UPDATED 20:44 EDT / SEPTEMBER 09 2019

POLICY

LinkedIn loses appeal against company that scrapes member data

Microsoft Corp.’s LinkedIn lost an appeal Monday against a company that scrapes its member data in a case that could have implications for privacy laws and fair use across the internet.

The case related to an analytics and data science machine learning company called hiQ Labs Inc. that scrapes data from public profiles of LinkedIn users to help companies better understand their own employees.

LinkedIn sent hiQ a cease-and-desist demand concerning the member scraping in 2017 claiming that the company was violating the Computer Fraud and Abuse Act. HiQ responded with legal action, seeking both an order banning LinkedIn from interfering with its scraping activity and a ruling that its activities did not constitute hacking under the Act.

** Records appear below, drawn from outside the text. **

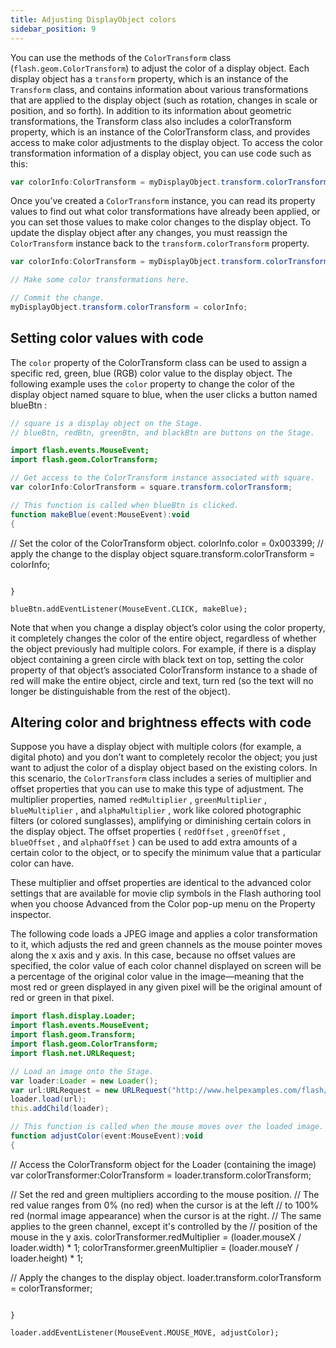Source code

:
 ```yaml
---
title: Adjusting DisplayObject colors
sidebar_position: 9
---
```


You can use the methods of the `ColorTransform` class (`flash.geom.ColorTransform`) to adjust the color of a display object. Each display object has a `transform` property, which is an instance of the `Transform` class, and contains information about various transformations that are applied to the display object (such as rotation, changes in scale or position, and so forth). In addition to its information about geometric transformations, the Transform class also includes a colorTransform property, which is an instance of the ColorTransform class, and provides access to make color adjustments to the display object. To access the color transformation information of a display object, you can use code such as this:

```actionscript
var colorInfo:ColorTransform = myDisplayObject.transform.colorTransform;
```

Once you’ve created a `ColorTransform` instance, you can read its property values to find out what color transformations have already been applied, or you can set those values to make color changes to the display object. To update the display object after any changes, you must reassign the `ColorTransform` instance back to the `transform.colorTransform` property.

```actionscript
var colorInfo:ColorTransform = myDisplayObject.transform.colorTransform;

// Make some color transformations here.

// Commit the change.
myDisplayObject.transform.colorTransform = colorInfo;
```

## Setting color values with code

The `color` property of the ColorTransform class can be used to assign a specific red, green, blue (RGB) color value to the display object. The following example uses the `color` property to change the color of the display object named square to blue, when the user clicks a button named blueBtn :

```actionscript
// square is a display object on the Stage.
// blueBtn, redBtn, greenBtn, and blackBtn are buttons on the Stage.

import flash.events.MouseEvent;
import flash.geom.ColorTransform;

// Get access to the ColorTransform instance associated with square.
var colorInfo:ColorTransform = square.transform.colorTransform;

// This function is called when blueBtn is clicked.
function makeBlue(event:MouseEvent):void
{
```
// Set the color of the ColorTransform object.
colorInfo.color = 0x003399;
// apply the change to the display object
square.transform.colorTransform = colorInfo;
```

}

blueBtn.addEventListener(MouseEvent.CLICK, makeBlue);
```

Note that when you change a display object’s color using the color property, it completely changes the color of the entire object, regardless of whether the object previously had multiple colors. For example, if there is a display object containing a green circle with black text on top, setting the color property of that object’s associated ColorTransform instance to a shade of red will make the entire object, circle and text, turn red (so the text will no longer be distinguishable from the rest of the object).

## Altering color and brightness effects with code

Suppose you have a display object with multiple colors (for example, a digital photo) and you don’t want to completely recolor the object; you just want to adjust the color of a display object based on the existing colors. In this scenario, the `ColorTransform` class includes a series of multiplier and offset properties that you can use to make this type of adjustment. The multiplier properties, named `redMultiplier` , `greenMultiplier` , `blueMultiplier` , and `alphaMultiplier` , work like colored photographic filters (or colored sunglasses), amplifying or diminishing certain colors in the display object. The offset properties ( `redOffset` , `greenOffset` , `blueOffset` , and `alphaOffset` ) can be used to add extra amounts of a certain color to the object, or to specify the minimum value that a particular color can have.

These multiplier and offset properties are identical to the advanced color settings that are available for movie clip symbols in the Flash authoring tool when you choose Advanced from the Color pop-up menu on the Property inspector.

The following code loads a JPEG image and applies a color transformation to it, which adjusts the red and green channels as the mouse pointer moves along the x axis and y axis. In this case, because no offset values are specified, the color value of each color channel displayed on screen will be a percentage of the original color value in the image—meaning that the most red or green displayed in any given pixel will be the original amount of red or green in that pixel.

```actionscript
import flash.display.Loader;
import flash.events.MouseEvent;
import flash.geom.Transform;
import flash.geom.ColorTransform;
import flash.net.URLRequest;

// Load an image onto the Stage.
var loader:Loader = new Loader();
var url:URLRequest = new URLRequest("http://www.helpexamples.com/flash/images/image1.jpg");
loader.load(url);
this.addChild(loader);

// This function is called when the mouse moves over the loaded image.
function adjustColor(event:MouseEvent):void
{
```
// Access the ColorTransform object for the Loader (containing the image)
var colorTransformer:ColorTransform = loader.transform.colorTransform;

// Set the red and green multipliers according to the mouse position.
// The red value ranges from 0% (no red) when the cursor is at the left
// to 100% red (normal image appearance) when the cursor is at the right.
// The same applies to the green channel, except it's controlled by the
// position of the mouse in the y axis.
colorTransformer.redMultiplier = (loader.mouseX / loader.width) * 1;
colorTransformer.greenMultiplier = (loader.mouseY / loader.height) * 1;

// Apply the changes to the display object.
loader.transform.colorTransform = colorTransformer;
```

}

loader.addEventListener(MouseEvent.MOUSE_MOVE, adjustColor);
```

HiQ won the case in 2018 and LinkedIn appealed. In a 3-0 decision, the San Francisco appeals court ruled that hiQ was in the right. Circuit Judge Marsha Berzon said hiQ showed it faced irreparable harm absent an injunction because it might go out of business without access.

“LinkedIn has no protected property interest in the data contributed by its users, as the users retain ownership over their profiles,” Berzon wrote in the ruling, according to Reuters. “And as to the publicly available profiles, the users quite evidently intend them to be accessed by others.”

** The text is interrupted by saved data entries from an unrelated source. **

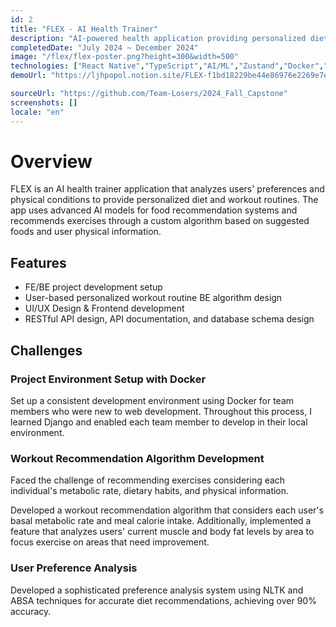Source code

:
 ```yaml
---
id: 2
title: "FLEX - AI Health Trainer"
description: "AI-powered health application providing personalized diet and workout recommendations"
completedDate: "July 2024 ~ December 2024"
image: "/flex/flex-poster.png?height=300&width=500"
technologies: ["React Native","TypeScript","AI/ML","Zustand","Docker","Framer motion","linear gradient","Algorithm"]
demoUrl: "https://ljhpopol.notion.site/FLEX-f1bd18229be44e86976e2269e7e6108a?pvs=4"

sourceUrl: "https://github.com/Team-Losers/2024_Fall_Capstone"
screenshots: []
locale: "en"
---
```


# Overview

FLEX is an AI health trainer application that analyzes users' preferences and physical conditions to provide personalized diet and workout routines. The app uses advanced AI models for food recommendation systems and recommends exercises through a custom algorithm based on suggested foods and user physical information.

## Features

- FE/BE project development setup
- User-based personalized workout routine BE algorithm design
- UI/UX Design & Frontend development
- RESTful API design, API documentation, and database schema design

## Challenges


### Project Environment Setup with Docker

Set up a consistent development environment using Docker for team members who were new to web development. Throughout this process, I learned Django and enabled each team member to develop in their local environment.


### Workout Recommendation Algorithm Development

Faced the challenge of recommending exercises considering each individual's metabolic rate, dietary habits, and physical information.

Developed a workout recommendation algorithm that considers each user's basal metabolic rate and meal calorie intake. Additionally, implemented a feature that analyzes users' current muscle and body fat levels by area to focus exercise on areas that need improvement.


### User Preference Analysis

Developed a sophisticated preference analysis system using NLTK and ABSA techniques for accurate diet recommendations, achieving over 90% accuracy.

  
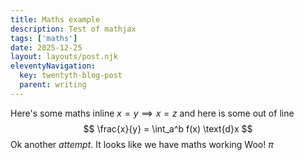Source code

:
 ```yaml
---
title: Maths example
description: Test of mathjax
tags: ['maths']
date: 2025-12-25
layout: layouts/post.njk
eleventyNavigation:
  key: twentyth-blog-post
  parent: writing
---
```

Here's some maths inline $x = y \implies x = z$ and here is some out of line
$$ \frac{x}{y} = \int_a^b f(x) \text{d}x $$
Ok another $attempt$. It looks like we have maths working Woo! $\pi$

In an interesting twist, Berzon also wrote that giving LinkedIn “free rein” over who can use public data risked creating “information monopolies” that harm the public interest. Berzon also raised questions over LinkedIn attempting to use a hacking law to prevent access when no hacking took place.

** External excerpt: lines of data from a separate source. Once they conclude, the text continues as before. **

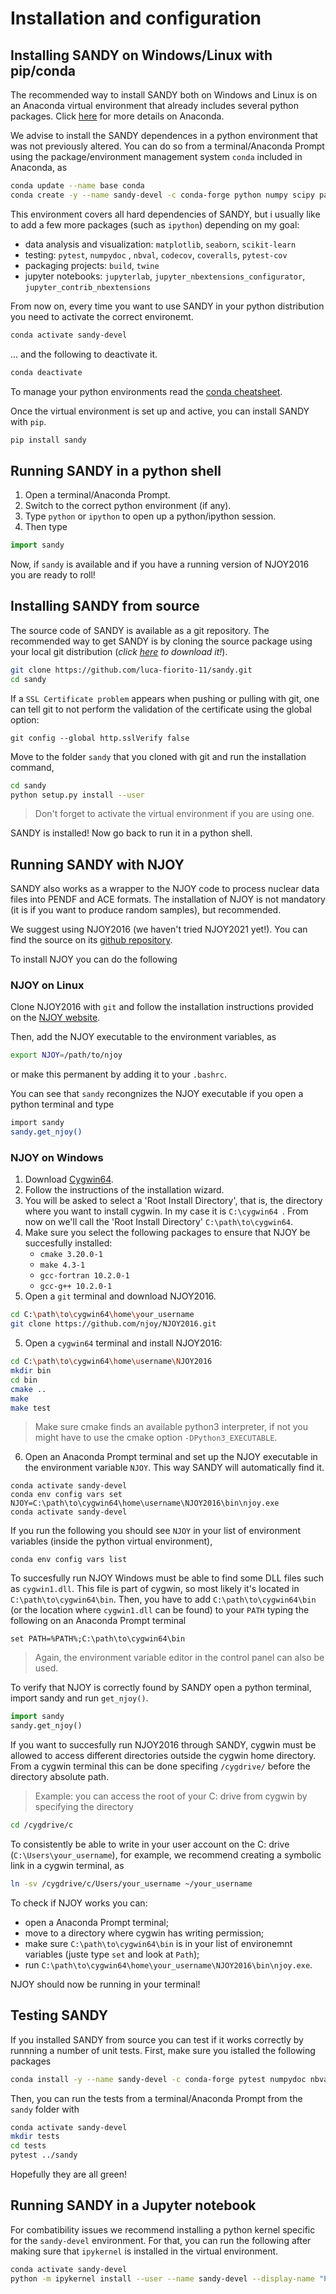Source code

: # Installation and configuration

## Installing SANDY on Windows/Linux with pip/conda
The recommended way to install SANDY both on Windows and Linux is on an Anaconda virtual environment that already includes several python packages. Click [here](#anaconda) for more details on Anaconda.

We advise to install the SANDY dependences in a python environment that was not previously altered. You can do so from a terminal/Anaconda Prompt using the package/environment management system `conda` included in Anaconda, as
```sh
conda update --name base conda
conda create -y --name sandy-devel -c conda-forge python numpy scipy pandas pyyaml pytables
```
This environment covers all hard dependencies of SANDY, but i usually like to add a few more packages (such as `ipython`) depending on my goal:
 - data analysis and visualization: `matplotlib`, `seaborn`, `scikit-learn`
 - testing: `pytest`, `numpydoc` , `nbval`, `codecov`, `coveralls`, `pytest-cov`
 - packaging projects: `build`, `twine`
 - jupyter notebooks: `jupyterlab`, `jupyter_nbextensions_configurator`, `jupyter_contrib_nbextensions`

From now on, every time you want to use SANDY in your python distribution you need to activate the correct environemt.
```sh
conda activate sandy-devel
```
... and the following to deactivate it.
```sh
conda deactivate
```
To manage your python environments read the [conda cheatsheet](https://docs.conda.io/projects/conda/en/4.6.0/_downloads/52a95608c49671267e40c689e0bc00ca/conda-cheatsheet.pdf).

Once the virtual environment is set up and active, you can install SANDY with `pip`.

```sh
pip install sandy
```

## Running SANDY in a python shell
1. Open a terminal/Anaconda Prompt.
2. Switch to the correct python environment (if any).
3. Type `python` or `ipython` to open up a python/ipython session.
4. Then type
```python
import sandy
```

Now, if `sandy` is available and if you have a running version of NJOY2016 you are ready to roll!


## Installing SANDY from source
The source code of SANDY is available as a git repository. The recommended way to get SANDY is by cloning the source package using your local git distribution (*click [here](https://git-scm.com/downloads) to download it!*).

```sh
git clone https://github.com/luca-fiorito-11/sandy.git
cd sandy
```

If a `SSL Certificate problem` appears when pushing or pulling with git, one can tell git to not perform the validation of the certificate using the global option:

```git
git config --global http.sslVerify false
```

Move to the folder `sandy` that you cloned with git and run the installation command,
```sh
cd sandy
python setup.py install --user
```
> Don't forget to activate the virtual environment if you are using one.

SANDY is installed! Now go back to run it in a python shell.


## Running SANDY with NJOY
SANDY also works as a wrapper to the NJOY code to process nuclear data files into PENDF and ACE formats.
The installation of NJOY is not mandatory (it is if you want to produce random samples), but recommended.

We suggest using NJOY2016 (we haven't tried NJOY2021 yet!).
You can find the source on its [github repository](https://github.com/njoy/NJOY2016).

To install NJOY you can do the following

### NJOY on Linux

Clone NJOY2016 with `git` and follow the installation instructions provided on the [NJOY website](https://docs.njoy21.io/install.html).

Then, add the NJOY executable to the environment variables, as
```sh
export NJOY=/path/to/njoy
```

or make this permanent by adding it to your `.bashrc`.

You can see that `sandy` recongnizes the NJOY executable if you open a python terminal and type
```sh
import sandy
sandy.get_njoy()
```


### NJOY on Windows

1. Download [Cygwin64](https://cygwin.com/install.html).
2. Follow the instructions of the installation wizard.
3. You will be asked to select a 'Root Install Directory', that is, the directory where you want to install cygwin. In my case it is `C:\cygwin64
`. From now on we'll call the 'Root Install Directory' `C:\path\to\cygwin64`.
3. Make sure you select the following packages to ensure that NJOY be succesfully installed:
    * `cmake 3.20.0-1`
    * `make 4.3-1`
    * `gcc-fortran 10.2.0-1`
    * `gcc-g++ 10.2.0-1`
4. Open a `git` terminal and download NJOY2016.
```sh
cd C:\path\to\cygwin64\home\your_username
git clone https://github.com/njoy/NJOY2016.git
```
5. Open a `cygwin64` terminal and install NJOY2016:
```sh
cd C:\path\to\cygwin64\home\username\NJOY2016
mkdir bin
cd bin
cmake ..
make
make test
```
>  Make sure cmake finds an available python3 interpreter, if not you might have to use the cmake option `-DPython3_EXECUTABLE`.
6. Open an Anaconda Prompt terminal and set up the NJOY executable in the environment variable `NJOY`. This way SANDY will automatically find it.
```dos
conda activate sandy-devel
conda env config vars set NJOY=C:\path\to\cygwin64\home\username\NJOY2016\bin\njoy.exe
conda activate sandy-devel
```

If you run the following you should see `NJOY` in your list of environment variables (inside the python virtual environment),
```dos
conda env config vars list
```

To succesfully run NJOY Windows must be able to find some DLL files such as `cygwin1.dll`.
This file is part of cygwin, so most likely it's located in `C:\path\to\cygwin64\bin`.
Then, you have to add `C:\path\to\cygwin64\bin` (or the location where `cygwin1.dll` can be found) to your `PATH` typing the following on an Anaconda Prompt terminal 
```dos
set PATH=%PATH%;C:\path\to\cygwin64\bin
```
> Again, the environment variable editor in the control panel can also be used.


To verify that NJOY is correctly found by SANDY open a python terminal, import sandy and run `get_njoy()`.
```python
import sandy
sandy.get_njoy()
```

If you want to succesfully run NJOY2016 through SANDY, cygwin must be allowed to access different directories outside the cygwin home directory.
From a cygwin terminal this can be done specifing `/cygdrive/` before the directory absolute path.

> Example: you can access the root of your C: drive from cygwin by specifying the directory
```bash
cd /cygdrive/c
```

To consistently be able to write in your user account on the C: drive (`C:\Users\your_username`), for example, we recommend creating a symbolic link in a cygwin terminal, as
```bash
ln -sv /cygdrive/c/Users/your_username ~/your_username
```

To check if NJOY works you can:
 * open a Anaconda Prompt terminal;
 * move to a directory where cygwin has writing permission;
 * make sure `C:\path\to\cygwin64\bin` is in your list of environemnt variables (juste type `set` and look at `Path`);
 * run `C:\path\to\cygwin64\home\your_username\NJOY2016\bin\njoy.exe`.

NJOY should now be running in your terminal!


## Testing SANDY
If you installed SANDY from source you can test if it works correctly by runnning a number of unit tests.
First, make sure you istalled the following packages

```sh
conda install -y --name sandy-devel -c conda-forge pytest numpydoc nbval
```

Then, you can run the tests from a terminal/Anaconda Prompt from the `sandy` folder with
```sh
conda activate sandy-devel
mkdir tests
cd tests
pytest ../sandy
```

Hopefully they are all green!


## Running SANDY in a Jupyter notebook

For combatibility issues we recommend installing a python kernel specific for the `sandy-devel` environment.
For that, you can run the following after making sure that `ipykernel` is installed in the virtual environment.

```sh
conda activate sandy-devel
python -m ipykernel install --user --name sandy-devel --display-name "Python3 (sandy-devel)"
```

LinkedIn responded to the finding by saying that it was disappointed and was evaluating its options.

The ruling confirms that companies with publicly available data cannot prevent others from scraping it. Privacy has become a huge issue among tech companies over the last few years not only because of numerous data leaks and hacking scandals but also because access to data has been sold to third parties, the Cambridge Analytica case being the most prominent.

LinkedIn claims that it was opposing hiQ on the grounds of protecting member data, but the question is: How protected is publicly available data to begin with, data that LinkedIn members have opted to make public at that?

The reference to “information monopolies” in the ruling also raises some related points. Closed data silos and a lack of data portability have been identified as problems in the past but it has been up to the goodwill of major players to allow that to happen.

Even when data portability is provided, in 2019 users have little choice in competing services they can port their data to anyway. Whether allowing scrapping facilitates data portability or opens the door in that direction is another matter.